Power off the host (or shut down the cluster) at end of day; power back on next day. (A cold start of the pod may also reproduce.)
Log into the Admin UI (Basic Auth).
Try any privileged action: Add MCP server, Metrics tab, Create server, etc.
The UI shows “401 Unauthorized” responses for those API calls while the UI still indicates I’m logged in.

🤔 Expected Behavior

Admin actions should succeed when authenticated (200/201 responses), without requiring any extra steps after a cold restart.

📓 Logs / Error Output

Network panel shows 401 on endpoints such as /admin/servers, /admin/metrics, and related admin routes.
Pod logs primarily show 401 responses for those requests (no stacktrace).
⚠️ No secrets included. (Can provide additional sanitized logs if needed.)

🧠 Environment Info

You can retrieve most of this from the /version endpoint.

Key	Value
Version or commit	`ghcr.io/ibm/mcp-context-forge:latest` (as of 2025-08-27)
Runtime	Containerized in Kubernetes (auth required; UI + Admin API enabled)
Platform / OS	Kubernetes cluster (Namespace `mcp`)
Container	Deployed via Deployment + PVC; Service is ClusterIP (HTTP to port 4444)

🧩 Additional Context (optional)

Kubernetes manifest (relevant bits):

env:
  - { name: HOST, value: "0.0.0.0" }
  - { name: MCPGATEWAY_UI_ENABLED, value: "true" }
  - { name: MCPGATEWAY_ADMIN_API_ENABLED, value: "true" }
  - { name: AUTH_REQUIRED, value: "true" }
  - name: BASIC_AUTH_USER
    valueFrom: { secretKeyRef: { name: mcpgateway-secret, key: BASIC_AUTH_USER } }
  - name: BASIC_AUTH_PASSWORD
    valueFrom: { secretKeyRef: { name: mcpgateway-secret, key: BASIC_AUTH_PASSWORD } }
  - name: JWT_SECRET_KEY
    valueFrom: { secretKeyRef: { name: mcpgateway-secret, key: JWT_SECRET_KEY } }
  - name: DATABASE_URL
    value: "sqlite:////data/gateway/mcp.db"

Notes / hypotheses to help triage:

If cookies are marked Secure and the UI is accessed over plain HTTP, the browser won’t send the cookie, which could present as 401s on admin routes after restart/session changes.
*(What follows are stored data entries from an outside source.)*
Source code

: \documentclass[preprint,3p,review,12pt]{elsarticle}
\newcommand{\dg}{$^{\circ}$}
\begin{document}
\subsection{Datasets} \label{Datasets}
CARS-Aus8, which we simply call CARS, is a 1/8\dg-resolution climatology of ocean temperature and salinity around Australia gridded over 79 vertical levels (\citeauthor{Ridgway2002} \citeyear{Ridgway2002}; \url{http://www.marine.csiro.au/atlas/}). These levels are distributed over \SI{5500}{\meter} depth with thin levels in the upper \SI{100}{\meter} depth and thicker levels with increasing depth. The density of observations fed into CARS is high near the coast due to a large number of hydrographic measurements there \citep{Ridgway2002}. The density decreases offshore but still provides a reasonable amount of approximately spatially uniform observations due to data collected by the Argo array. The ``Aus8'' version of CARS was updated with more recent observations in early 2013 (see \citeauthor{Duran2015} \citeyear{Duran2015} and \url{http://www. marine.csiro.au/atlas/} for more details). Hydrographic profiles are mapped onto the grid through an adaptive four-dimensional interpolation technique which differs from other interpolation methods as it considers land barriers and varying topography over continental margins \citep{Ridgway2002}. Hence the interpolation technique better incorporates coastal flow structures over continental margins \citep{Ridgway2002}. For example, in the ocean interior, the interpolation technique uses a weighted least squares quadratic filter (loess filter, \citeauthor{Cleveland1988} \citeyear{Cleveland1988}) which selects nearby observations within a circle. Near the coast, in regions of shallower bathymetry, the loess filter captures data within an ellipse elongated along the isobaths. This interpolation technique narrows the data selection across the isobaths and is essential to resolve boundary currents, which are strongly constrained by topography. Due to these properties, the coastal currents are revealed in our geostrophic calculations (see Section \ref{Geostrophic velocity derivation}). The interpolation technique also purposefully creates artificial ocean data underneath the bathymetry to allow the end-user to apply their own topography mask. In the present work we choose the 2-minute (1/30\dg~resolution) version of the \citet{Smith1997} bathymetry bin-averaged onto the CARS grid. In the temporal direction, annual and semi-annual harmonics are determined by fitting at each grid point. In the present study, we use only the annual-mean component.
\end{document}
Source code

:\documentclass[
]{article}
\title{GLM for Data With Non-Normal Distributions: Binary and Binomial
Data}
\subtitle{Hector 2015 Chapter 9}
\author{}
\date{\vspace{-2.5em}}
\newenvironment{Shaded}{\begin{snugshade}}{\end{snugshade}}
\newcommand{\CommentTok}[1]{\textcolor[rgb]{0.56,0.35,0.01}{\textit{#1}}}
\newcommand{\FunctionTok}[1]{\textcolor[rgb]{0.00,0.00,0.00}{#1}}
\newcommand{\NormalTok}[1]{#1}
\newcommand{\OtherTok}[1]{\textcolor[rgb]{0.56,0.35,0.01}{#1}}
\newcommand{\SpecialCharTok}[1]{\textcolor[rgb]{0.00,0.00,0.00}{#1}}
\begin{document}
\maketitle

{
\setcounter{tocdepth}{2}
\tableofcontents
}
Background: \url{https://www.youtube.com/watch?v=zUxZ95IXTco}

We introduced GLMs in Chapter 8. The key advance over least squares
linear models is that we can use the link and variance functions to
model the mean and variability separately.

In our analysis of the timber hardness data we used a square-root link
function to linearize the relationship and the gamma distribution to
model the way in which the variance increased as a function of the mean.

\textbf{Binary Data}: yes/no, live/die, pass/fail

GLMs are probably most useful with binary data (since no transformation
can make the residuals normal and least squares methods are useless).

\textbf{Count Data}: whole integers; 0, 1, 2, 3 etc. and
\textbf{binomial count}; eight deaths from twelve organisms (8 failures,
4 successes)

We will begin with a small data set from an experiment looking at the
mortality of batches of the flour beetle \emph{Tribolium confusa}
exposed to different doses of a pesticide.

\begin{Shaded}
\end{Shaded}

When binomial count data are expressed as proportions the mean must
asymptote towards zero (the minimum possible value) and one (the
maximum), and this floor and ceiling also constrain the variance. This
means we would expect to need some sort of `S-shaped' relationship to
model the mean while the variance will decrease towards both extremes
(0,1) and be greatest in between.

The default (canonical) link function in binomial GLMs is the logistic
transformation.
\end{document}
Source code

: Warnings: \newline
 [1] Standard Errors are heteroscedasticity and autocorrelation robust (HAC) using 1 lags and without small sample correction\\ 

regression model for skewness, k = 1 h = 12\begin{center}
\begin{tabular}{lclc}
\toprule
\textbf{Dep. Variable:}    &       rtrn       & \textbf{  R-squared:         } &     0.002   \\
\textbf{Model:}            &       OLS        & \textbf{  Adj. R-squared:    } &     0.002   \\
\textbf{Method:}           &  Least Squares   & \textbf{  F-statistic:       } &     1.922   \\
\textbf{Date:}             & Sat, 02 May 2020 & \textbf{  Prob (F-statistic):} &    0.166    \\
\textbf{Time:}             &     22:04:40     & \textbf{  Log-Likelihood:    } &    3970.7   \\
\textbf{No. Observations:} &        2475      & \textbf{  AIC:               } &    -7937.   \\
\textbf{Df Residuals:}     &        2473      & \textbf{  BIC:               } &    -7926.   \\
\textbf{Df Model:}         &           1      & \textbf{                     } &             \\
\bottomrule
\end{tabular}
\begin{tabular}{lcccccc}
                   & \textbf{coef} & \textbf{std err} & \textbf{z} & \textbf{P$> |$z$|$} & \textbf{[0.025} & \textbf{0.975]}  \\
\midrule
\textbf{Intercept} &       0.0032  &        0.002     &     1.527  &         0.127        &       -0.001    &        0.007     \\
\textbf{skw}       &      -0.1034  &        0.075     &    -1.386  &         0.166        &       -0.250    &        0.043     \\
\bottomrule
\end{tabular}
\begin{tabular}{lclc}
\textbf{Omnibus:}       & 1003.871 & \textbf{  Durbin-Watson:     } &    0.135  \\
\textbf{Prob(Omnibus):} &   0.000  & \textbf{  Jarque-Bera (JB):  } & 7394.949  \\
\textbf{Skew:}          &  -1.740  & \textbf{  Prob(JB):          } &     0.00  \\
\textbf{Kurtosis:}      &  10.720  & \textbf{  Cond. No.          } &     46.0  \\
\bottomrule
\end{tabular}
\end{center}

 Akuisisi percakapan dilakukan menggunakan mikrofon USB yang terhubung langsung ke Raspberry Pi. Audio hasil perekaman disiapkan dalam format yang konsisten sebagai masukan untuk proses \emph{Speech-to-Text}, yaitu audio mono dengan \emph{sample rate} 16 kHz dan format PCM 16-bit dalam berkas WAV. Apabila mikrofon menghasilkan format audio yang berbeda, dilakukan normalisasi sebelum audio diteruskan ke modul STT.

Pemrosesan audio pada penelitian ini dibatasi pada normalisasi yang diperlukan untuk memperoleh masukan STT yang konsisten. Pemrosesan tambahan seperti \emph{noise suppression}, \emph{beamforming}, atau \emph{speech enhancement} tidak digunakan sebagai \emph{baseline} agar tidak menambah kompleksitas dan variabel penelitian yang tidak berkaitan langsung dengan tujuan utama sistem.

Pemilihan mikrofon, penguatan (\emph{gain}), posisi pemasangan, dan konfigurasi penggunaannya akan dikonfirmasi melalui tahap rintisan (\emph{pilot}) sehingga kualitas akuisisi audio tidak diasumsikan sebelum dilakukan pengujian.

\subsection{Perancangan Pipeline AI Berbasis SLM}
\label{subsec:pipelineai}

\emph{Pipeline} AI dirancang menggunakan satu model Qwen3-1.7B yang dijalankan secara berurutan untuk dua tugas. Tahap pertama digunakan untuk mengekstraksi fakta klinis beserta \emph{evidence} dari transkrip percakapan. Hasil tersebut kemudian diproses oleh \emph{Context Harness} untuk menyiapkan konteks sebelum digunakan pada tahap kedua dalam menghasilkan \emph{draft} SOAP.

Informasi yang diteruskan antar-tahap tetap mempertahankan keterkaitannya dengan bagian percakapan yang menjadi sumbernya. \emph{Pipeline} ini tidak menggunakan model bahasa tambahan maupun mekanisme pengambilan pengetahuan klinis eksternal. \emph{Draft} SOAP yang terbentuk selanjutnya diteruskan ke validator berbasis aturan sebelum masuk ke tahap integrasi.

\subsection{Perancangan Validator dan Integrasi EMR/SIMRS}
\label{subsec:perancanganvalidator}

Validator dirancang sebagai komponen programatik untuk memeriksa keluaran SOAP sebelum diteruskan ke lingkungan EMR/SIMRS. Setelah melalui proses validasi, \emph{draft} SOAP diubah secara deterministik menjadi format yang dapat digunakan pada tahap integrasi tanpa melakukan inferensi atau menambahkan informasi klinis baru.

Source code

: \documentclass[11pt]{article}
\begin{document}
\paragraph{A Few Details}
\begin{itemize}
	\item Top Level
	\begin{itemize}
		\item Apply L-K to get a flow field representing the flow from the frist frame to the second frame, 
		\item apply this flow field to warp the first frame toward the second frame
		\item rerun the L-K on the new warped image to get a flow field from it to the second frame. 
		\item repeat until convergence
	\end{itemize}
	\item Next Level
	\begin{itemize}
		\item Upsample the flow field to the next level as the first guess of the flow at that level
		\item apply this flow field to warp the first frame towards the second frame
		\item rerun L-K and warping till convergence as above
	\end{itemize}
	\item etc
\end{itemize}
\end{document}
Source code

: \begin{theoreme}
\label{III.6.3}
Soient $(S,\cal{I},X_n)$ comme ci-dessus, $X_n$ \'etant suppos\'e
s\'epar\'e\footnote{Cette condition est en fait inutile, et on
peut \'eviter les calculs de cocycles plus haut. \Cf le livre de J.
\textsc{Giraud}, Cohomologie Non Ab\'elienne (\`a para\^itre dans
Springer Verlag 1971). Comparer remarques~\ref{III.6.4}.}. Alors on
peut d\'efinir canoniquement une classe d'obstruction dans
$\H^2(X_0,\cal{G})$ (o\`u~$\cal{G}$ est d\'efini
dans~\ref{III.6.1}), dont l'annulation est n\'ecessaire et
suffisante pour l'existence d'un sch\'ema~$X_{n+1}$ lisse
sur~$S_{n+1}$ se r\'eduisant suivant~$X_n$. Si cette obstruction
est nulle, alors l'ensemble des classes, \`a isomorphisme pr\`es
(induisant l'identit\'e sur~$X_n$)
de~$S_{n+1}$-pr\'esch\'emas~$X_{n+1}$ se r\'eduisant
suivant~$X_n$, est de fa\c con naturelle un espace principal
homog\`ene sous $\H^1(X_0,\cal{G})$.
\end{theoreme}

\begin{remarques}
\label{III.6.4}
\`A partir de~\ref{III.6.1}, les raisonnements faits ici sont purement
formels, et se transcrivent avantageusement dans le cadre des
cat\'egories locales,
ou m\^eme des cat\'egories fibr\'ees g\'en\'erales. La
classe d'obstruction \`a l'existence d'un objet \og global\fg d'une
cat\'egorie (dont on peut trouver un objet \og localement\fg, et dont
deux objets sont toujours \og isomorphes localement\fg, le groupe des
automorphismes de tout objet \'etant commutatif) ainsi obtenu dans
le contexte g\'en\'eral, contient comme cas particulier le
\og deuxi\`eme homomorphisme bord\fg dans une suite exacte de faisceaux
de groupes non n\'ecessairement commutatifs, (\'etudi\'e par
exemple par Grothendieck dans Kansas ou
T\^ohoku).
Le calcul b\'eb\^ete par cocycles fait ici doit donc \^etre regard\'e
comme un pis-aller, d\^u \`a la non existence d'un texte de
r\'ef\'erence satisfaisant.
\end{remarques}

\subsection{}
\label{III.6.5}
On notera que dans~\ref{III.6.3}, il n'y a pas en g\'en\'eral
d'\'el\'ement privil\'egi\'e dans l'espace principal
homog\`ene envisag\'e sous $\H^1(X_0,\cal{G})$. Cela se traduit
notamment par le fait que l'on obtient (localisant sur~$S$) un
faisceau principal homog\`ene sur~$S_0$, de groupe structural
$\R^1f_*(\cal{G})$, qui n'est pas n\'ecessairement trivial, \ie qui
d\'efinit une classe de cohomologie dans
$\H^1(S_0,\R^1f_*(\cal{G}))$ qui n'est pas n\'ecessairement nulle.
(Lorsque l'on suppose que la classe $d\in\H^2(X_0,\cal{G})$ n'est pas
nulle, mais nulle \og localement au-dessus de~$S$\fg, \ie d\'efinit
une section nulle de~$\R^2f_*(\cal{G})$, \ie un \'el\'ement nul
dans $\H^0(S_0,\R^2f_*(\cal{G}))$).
Consider reproducing with HTTPS or, only for testing, SECURE_COOKIES=false.
Confirm whether admin auth relies on a cookie vs. header in the UI; check COOKIE_SAMESITE and related settings.
Verify that the JWT signing key (JWT_SECRET_KEY) and server time are stable across restarts (clock skew can invalidate tokens).

Potential directions:

Provide guidance on expected cookie settings for HTTP vs HTTPS deployments.
Clarify whether the UI refreshes/rotates tokens after pod restarts, and if any cache needs to be cleared.
Any known issues with SQLite + PVC on restart that could affect session storage would be helpful to rule in/out.

Aug 27 '25 07:08 InigoGastesi

Hi @InigoGastesi - thanks for the detailed bug report! I was able to reproduce the issue:

You're hitting a cookie security configuration issue. Your deployment has SECURE_COOKIES: "true" but you're accessing over plain HTTP (ClusterIP without TLS).

When cookies are marked Secure, browsers won't send them over HTTP - it's a security feature. So what happens is:

Login works, cookie gets set
Browser stores the cookie but refuses to send it on subsequent HTTP requests
Server sees no auth token → 401
UI still thinks you're logged in (cookie exists locally) but every API call fails

This explains why it's intermittent after restart - the cookie is there but never gets transmitted.

Quick Fix

Add this to your values or ConfigMap:

mcpContextForge:
  config:
    SECURE_COOKIES: "false"

Then restart your pods. Should work immediately.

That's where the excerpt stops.